* _Data extracted from a collection_
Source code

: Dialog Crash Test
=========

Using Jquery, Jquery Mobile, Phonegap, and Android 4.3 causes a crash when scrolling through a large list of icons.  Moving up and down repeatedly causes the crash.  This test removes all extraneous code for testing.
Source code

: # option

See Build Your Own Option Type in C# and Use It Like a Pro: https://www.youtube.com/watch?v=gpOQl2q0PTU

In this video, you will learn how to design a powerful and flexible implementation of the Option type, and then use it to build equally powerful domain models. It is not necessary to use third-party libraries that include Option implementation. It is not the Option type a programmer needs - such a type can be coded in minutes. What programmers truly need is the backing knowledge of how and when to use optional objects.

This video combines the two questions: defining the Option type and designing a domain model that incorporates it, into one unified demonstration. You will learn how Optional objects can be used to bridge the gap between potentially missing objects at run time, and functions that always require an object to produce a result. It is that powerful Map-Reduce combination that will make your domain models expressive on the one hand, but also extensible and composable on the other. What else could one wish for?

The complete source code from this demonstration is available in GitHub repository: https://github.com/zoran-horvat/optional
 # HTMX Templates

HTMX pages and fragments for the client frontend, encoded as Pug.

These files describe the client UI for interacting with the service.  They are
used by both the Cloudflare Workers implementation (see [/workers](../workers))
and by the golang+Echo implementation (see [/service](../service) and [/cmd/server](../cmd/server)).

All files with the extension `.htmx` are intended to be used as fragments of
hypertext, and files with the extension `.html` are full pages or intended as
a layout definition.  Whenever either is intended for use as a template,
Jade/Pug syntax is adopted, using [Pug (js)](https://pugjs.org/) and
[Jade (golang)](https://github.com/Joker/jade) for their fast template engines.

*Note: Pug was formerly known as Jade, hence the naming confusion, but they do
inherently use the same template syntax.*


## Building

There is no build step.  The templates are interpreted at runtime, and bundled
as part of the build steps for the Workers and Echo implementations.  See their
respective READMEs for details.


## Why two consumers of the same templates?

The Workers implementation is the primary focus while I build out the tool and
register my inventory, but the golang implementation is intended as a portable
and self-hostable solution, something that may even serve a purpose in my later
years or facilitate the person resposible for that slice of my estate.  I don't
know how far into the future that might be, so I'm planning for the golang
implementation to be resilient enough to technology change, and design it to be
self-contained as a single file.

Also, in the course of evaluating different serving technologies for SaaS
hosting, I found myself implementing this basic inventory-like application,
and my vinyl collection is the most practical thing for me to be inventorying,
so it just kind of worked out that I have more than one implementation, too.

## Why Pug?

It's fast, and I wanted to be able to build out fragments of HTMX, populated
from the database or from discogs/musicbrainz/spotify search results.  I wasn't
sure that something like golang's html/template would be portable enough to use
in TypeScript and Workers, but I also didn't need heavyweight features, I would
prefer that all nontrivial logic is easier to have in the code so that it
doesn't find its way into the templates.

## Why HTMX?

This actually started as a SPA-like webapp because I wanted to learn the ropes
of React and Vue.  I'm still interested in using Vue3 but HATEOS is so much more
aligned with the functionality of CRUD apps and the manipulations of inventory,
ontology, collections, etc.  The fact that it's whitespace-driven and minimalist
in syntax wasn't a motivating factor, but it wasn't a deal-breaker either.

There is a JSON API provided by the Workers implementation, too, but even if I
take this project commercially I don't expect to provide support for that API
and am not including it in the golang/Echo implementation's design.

* _Work instructions_
Would you restate each of the entries word for word?

* _Solution below_
Source code

: Dialog Crash Test
=========

Using Jquery, Jquery Mobile, Phonegap, and Android 4.3 causes a crash when scrolling through a large list of icons.  Moving up and down repeatedly causes the crash.  This test removes all extraneous code for testing.
Source code

: # option

See Build Your Own Option Type in C# and Use It Like a Pro: https://www.youtube.com/watch?v=gpOQl2q0PTU

In this video, you will learn how to design a powerful and flexible implementation of the Option type, and then use it to build equally powerful domain models. It is not necessary to use third-party libraries that include Option implementation. It is not the Option type a programmer needs - such a type can be coded in minutes. What programmers truly need is the backing knowledge of how and when to use optional objects.

This video combines the two questions: defining the Option type and designing a domain model that incorporates it, into one unified demonstration. You will learn how Optional objects can be used to bridge the gap between potentially missing objects at run time, and functions that always require an object to produce a result. It is that powerful Map-Reduce combination that will make your domain models expressive on the one hand, but also extensible and composable on the other. What else could one wish for?

The complete source code from this demonstration is available in GitHub repository: https://github.com/zoran-horvat/optional
 # HTMX Templates

HTMX pages and fragments for the client frontend, encoded as Pug.

These files describe the client UI for interacting with the service.  They are
used by both the Cloudflare Workers implementation (see [/workers](../workers))
and by the golang+Echo implementation (see [/service](../service) and [/cmd/server](../cmd/server)).

All files with the extension `.htmx` are intended to be used as fragments of
hypertext, and files with the extension `.html` are full pages or intended as
a layout definition.  Whenever either is intended for use as a template,
Jade/Pug syntax is adopted, using [Pug (js)](https://pugjs.org/) and
[Jade (golang)](https://github.com/Joker/jade) for their fast template engines.

*Note: Pug was formerly known as Jade, hence the naming confusion, but they do
inherently use the same template syntax.*


## Building

There is no build step.  The templates are interpreted at runtime, and bundled
as part of the build steps for the Workers and Echo implementations.  See their
respective READMEs for details.


## Why two consumers of the same templates?

The Workers implementation is the primary focus while I build out the tool and
register my inventory, but the golang implementation is intended as a portable
and self-hostable solution, something that may even serve a purpose in my later
years or facilitate the person resposible for that slice of my estate.  I don't
know how far into the future that might be, so I'm planning for the golang
implementation to be resilient enough to technology change, and design it to be
self-contained as a single file.

Also, in the course of evaluating different serving technologies for SaaS
hosting, I found myself implementing this basic inventory-like application,
and my vinyl collection is the most practical thing for me to be inventorying,
so it just kind of worked out that I have more than one implementation, too.

## Why Pug?

It's fast, and I wanted to be able to build out fragments of HTMX, populated
from the database or from discogs/musicbrainz/spotify search results.  I wasn't
sure that something like golang's html/template would be portable enough to use
in TypeScript and Workers, but I also didn't need heavyweight features, I would
prefer that all nontrivial logic is easier to have in the code so that it
doesn't find its way into the templates.

## Why HTMX?

This actually started as a SPA-like webapp because I wanted to learn the ropes
of React and Vue.  I'm still interested in using Vue3 but HATEOS is so much more
aligned with the functionality of CRUD apps and the manipulations of inventory,
ontology, collections, etc.  The fact that it's whitespace-driven and minimalist
in syntax wasn't a motivating factor, but it wasn't a deal-breaker either.

There is a JSON API provided by the Workers implementation, too, but even if I
take this project commercially I don't expect to provide support for that API
and am not including it in the golang/Echo implementation's design.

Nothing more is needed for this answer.